From the Desk of Intern Extraordinaire Tara
This Tuesday was May 1, which for thousands of years has been celebrated as May Day. Originating as the pagan festival celebrating the first spring planting, May Day was first celebrated by the ancient Celts and Saxons. They referred to the holiday as Beltane, the day of fire. Festivities began on the eve of May, April 30, and consisted of games and feasts celebrating the end of winter and the return of the sun and the fertility of the soil.
The arrival of Christianity within Western Europe resulted in the Catholic Church outlawing May Day celebrations, but a more secular version of the holiday continues to be observed in Europe and America. In this form, May Day is best known for the traditions of the maypole dance and the crowning of the Queen of the May. The maypole dance is a form of folk dance in which young men and women dance while holding onto ribbons until they became entwined, which was supposed to represent your true love or future spouse. The tradition of the May Queen is said to be based on the Roman goddess Diana, the huntress and goddess of beauty. The May Queen was usually chosen from the local young, unmarried women and crowned with greenery. Many traditions also include a Green Man, May King, or Lord of May to accompany the May Queen. In more modern celebrations, the May Queen wears a white dress, which symbolizes purity, and leads the May Day parade.

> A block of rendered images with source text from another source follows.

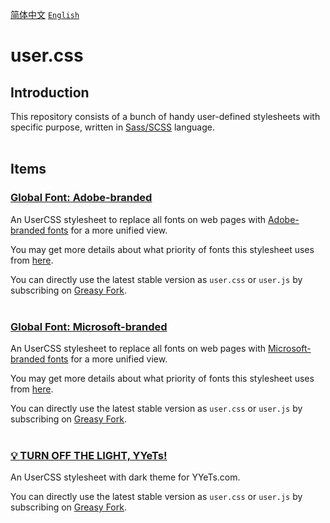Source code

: [<kbd>简体中文</kbd>](https://github.com/francis-zhao/user.css/blob/master/README.md "读我")
[<kbd>`English`</kbd>](https://github.com/francis-zhao/user.css/blob/master/README.EN.md "Readme")

# user.css

## Introduction

This repository consists of a bunch of handy user-defined stylesheets with specific purpose, written in [Sass/SCSS](https://sass-lang.com/ "Sass: Syntactically Awesome Style Sheets") language.
<br>
<br>

## Items

### [Global Font: Adobe-branded](https://github.com/francis-zhao/user.css/tree/master/global-font-adobe)

An UserCSS stylesheet to replace all fonts on web pages with [Adobe-branded fonts](https://github.com/francis-zhao/user.css/wiki/Font-stack#adobe_fonts) for a more unified view.

You may get more details about what priority of fonts this stylesheet uses from [here](https://github.com/francis-zhao/user.css/wiki/Priority-of-global-fonts).

You can directly use the latest stable version as `user.css` or `user.js` by subscribing on [Greasy Fork](https://greasyfork.org/scripts/419362 "Greasy Fork").
<br>
<br>

### [Global Font: Microsoft-branded](https://github.com/francis-zhao/user.css/tree/master/global-font-microsoft)

An UserCSS stylesheet to replace all fonts on web pages with [Microsoft-branded fonts](https://github.com/francis-zhao/user.css/wiki/Font-stack#msft_fonts) for a more unified view.

You may get more details about what priority of fonts this stylesheet uses from [here](https://github.com/francis-zhao/user.css/wiki/Priority-of-global-fonts).

You can directly use the latest stable version as `user.css` or `user.js` by subscribing on [Greasy Fork](https://greasyfork.org/scripts/419363 "Greasy Fork").
<br>
<br>

### [💡 TURN OFF THE LIGHT, YYeTs!](https://github.com/francis-zhao/user.css/tree/master/theme-yyets-dark)

An UserCSS stylesheet with dark theme for YYeTs.com.

You can directly use the latest stable version as `user.css` or `user.js` by subscribing on [Greasy Fork](https://greasyfork.org/scripts/419366 "Greasy Fork").
<br>
<br>
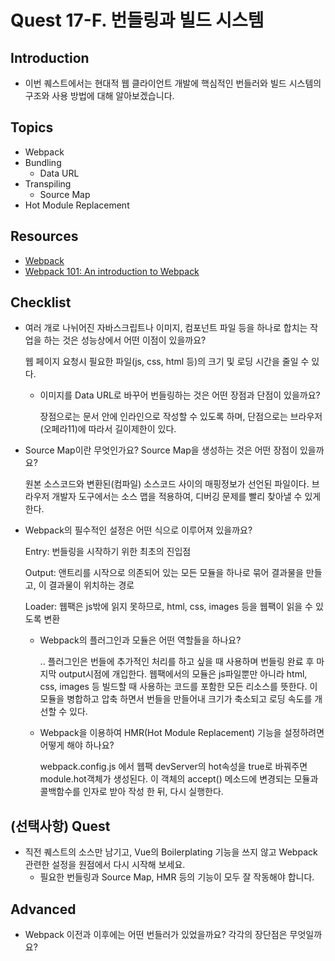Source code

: # Quest 17-F. 번들링과 빌드 시스템

## Introduction

- 이번 퀘스트에서는 현대적 웹 클라이언트 개발에 핵심적인 번들러와 빌드 시스템의 구조와 사용 방법에 대해 알아보겠습니다.

## Topics

- Webpack
- Bundling
  - Data URL
- Transpiling
  - Source Map
- Hot Module Replacement

## Resources

- [Webpack](https://webpack.js.org/)
- [Webpack 101: An introduction to Webpack](https://medium.com/hootsuite-engineering/webpack-101-an-introduction-to-webpack-3f59d21edeba)

## Checklist

- 여러 개로 나뉘어진 자바스크립트나 이미지, 컴포넌트 파일 등을 하나로 합치는 작업을 하는 것은 성능상에서 어떤 이점이 있을까요?

  웹 페이지 요청시 필요한 파일(js, css, html 등)의 크기 및 로딩 시간을 줄일 수 있다.

  - 이미지를 Data URL로 바꾸어 번들링하는 것은 어떤 장점과 단점이 있을까요?

    장점으로는 문서 안에 인라인으로 작성할 수 있도록 하며, 단점으로는 브라우저(오페라11)에 따라서 길이제한이 있다.

- Source Map이란 무엇인가요? Source Map을 생성하는 것은 어떤 장점이 있을까요?

  원본 소스코드와 변환된(컴파일) 소스코드 사이의 매핑정보가 선언된 파일이다. 브라우저 개발자 도구에서는 소스 맵을 적용하여, 디버깅 문제를 빨리 찾아낼 수 있게 한다.

- Webpack의 필수적인 설정은 어떤 식으로 이루어져 있을까요?

  Entry: 번들링을 시작하기 위한 최초의 진입점

  Output: 앤트리를 시작으로 의존되어 있는 모든 모듈을 하나로 묶어 결과물을 만들고, 이 결과물이 위치하는 경로

  Loader: 웹팩은 js밖에 읽지 못하므로, html, css, images 등을 웹팩이 읽을 수 있도록 변환

  - Webpack의 플러그인과 모듈은 어떤 역할들을 하나요?

    ..
    플러그인은 번들에 추가적인 처리를 하고 싶을 때 사용하며 번들링 완료 후 마지막 output시점에 개입한다. 웹팩에서의 모듈은 js파일뿐만 아니라 html, css, images 등 빌드할 때 사용하는 코드를 포함한 모든 리소스를 뜻한다. 이 모듈을 병합하고 압축 하면서 번들을 만들어내 크기가 축소되고 로딩 속도를 개선할 수 있다.

  - Webpack을 이용하여 HMR(Hot Module Replacement) 기능을 설정하려면 어떻게 해야 하나요?

    webpack.config.js 에서 웹팩 devServer의 hot속성을 true로 바꿔주면 module.hot객체가 생성된다. 이 객체의 accept() 메소드에 변경되는 모듈과 콜백함수를 인자로 받아 작성 한 뒤, 다시 실행한다.

## (선택사항) Quest

- 직전 퀘스트의 소스만 남기고, Vue의 Boilerplating 기능을 쓰지 않고 Webpack 관련한 설정을 원점에서 다시 시작해 보세요.
  - 필요한 번들링과 Source Map, HMR 등의 기능이 모두 잘 작동해야 합니다.

## Advanced

- Webpack 이전과 이후에는 어떤 번들러가 있었을까요? 각각의 장단점은 무엇일까요?

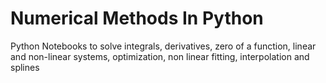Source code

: # Numerical Methods In Python
Python Notebooks to solve integrals, derivatives, zero of a function, linear and non-linear systems, optimization, non linear fitting, interpolation and splines
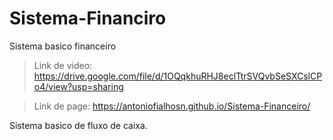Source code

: # Sistema-Financiro
 Sistema basico financeiro 
 


 > Link de video: https://drive.google.com/file/d/1OQqkhuRHJ8eclTtrSVQvbSeSXCslCPo4/view?usp=sharing

 > Link de page: https://antoniofialhosn.github.io/Sistema-Financeiro/

Sistema basico de fluxo de caixa.
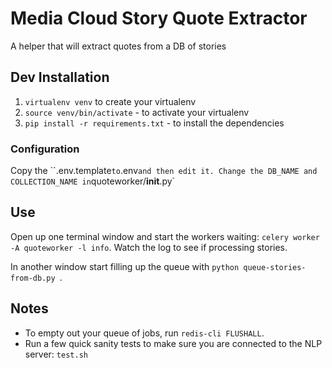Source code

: Media Cloud Story Quote Extractor
=================================

A helper that will extract quotes from a DB of stories

Dev Installation
----------------

 1. `virtualenv venv` to create your virtualenv
 2. `source venv/bin/activate` - to activate your virtualenv
 3. `pip install -r requirements.txt` - to install the dependencies

### Configuration

Copy the ``.env.template` to `.env` and then edit it.
Change the DB_NAME and COLLECTION_NAME in `quoteworker/__init__.py`

Use
---

Open up one terminal window and start the workers waiting: `celery worker -A quoteworker -l info`. Watch the log to see
if processing stories.

In another window start filling up the queue with `python queue-stories-from-db.py `.

Notes
-----

* To empty out your queue of jobs, run `redis-cli FLUSHALL`.
* Run a few quick sanity tests to make sure you are connected to the NLP server: `test.sh`
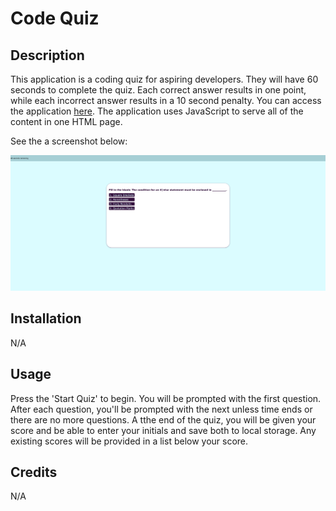 # Code Quiz
## Description
This application is a coding quiz for aspiring developers. They will have 60 seconds to complete the quiz. Each correct answer results in one point, while each incorrect answer results in a 10 second penalty. You can access the application [here](https://aaron-heath.github.io/code-quiz/). The application uses JavaScript to serve all of the content in one HTML page.

See the a screenshot below:

![Code Quiz Screenshot](./assets/img/code-quiz-screenshot.png)

## Installation

N/A

## Usage

Press the 'Start Quiz' to begin. You will be prompted with the first question. After each question, you'll be prompted with the next unless time ends or there are no more questions. A tthe end of the quiz, you will be given your score and be able to enter your initials and save both to local storage. Any existing scores will be provided in a list below your score.

## Credits

N/A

Unique to the United States is the tradition of the May basket. Typically, these are small baskets filled with flowers or treats and left at someone’s doorstep. The giver of the basket knocks on the door and runs away. The receiver attempts to catch the fleeing giver and if they are successful a kiss is exchanged. Today, the tradition has been modified and simply includes the leaving of a flower-filled basket on a doorstep. Here at the Hammond-Harwood House, our lovely Board of Trustees member and docent Ann Marie Fox left a beautiful May basket on our front porch. She won a gold ribbon for her stellar work!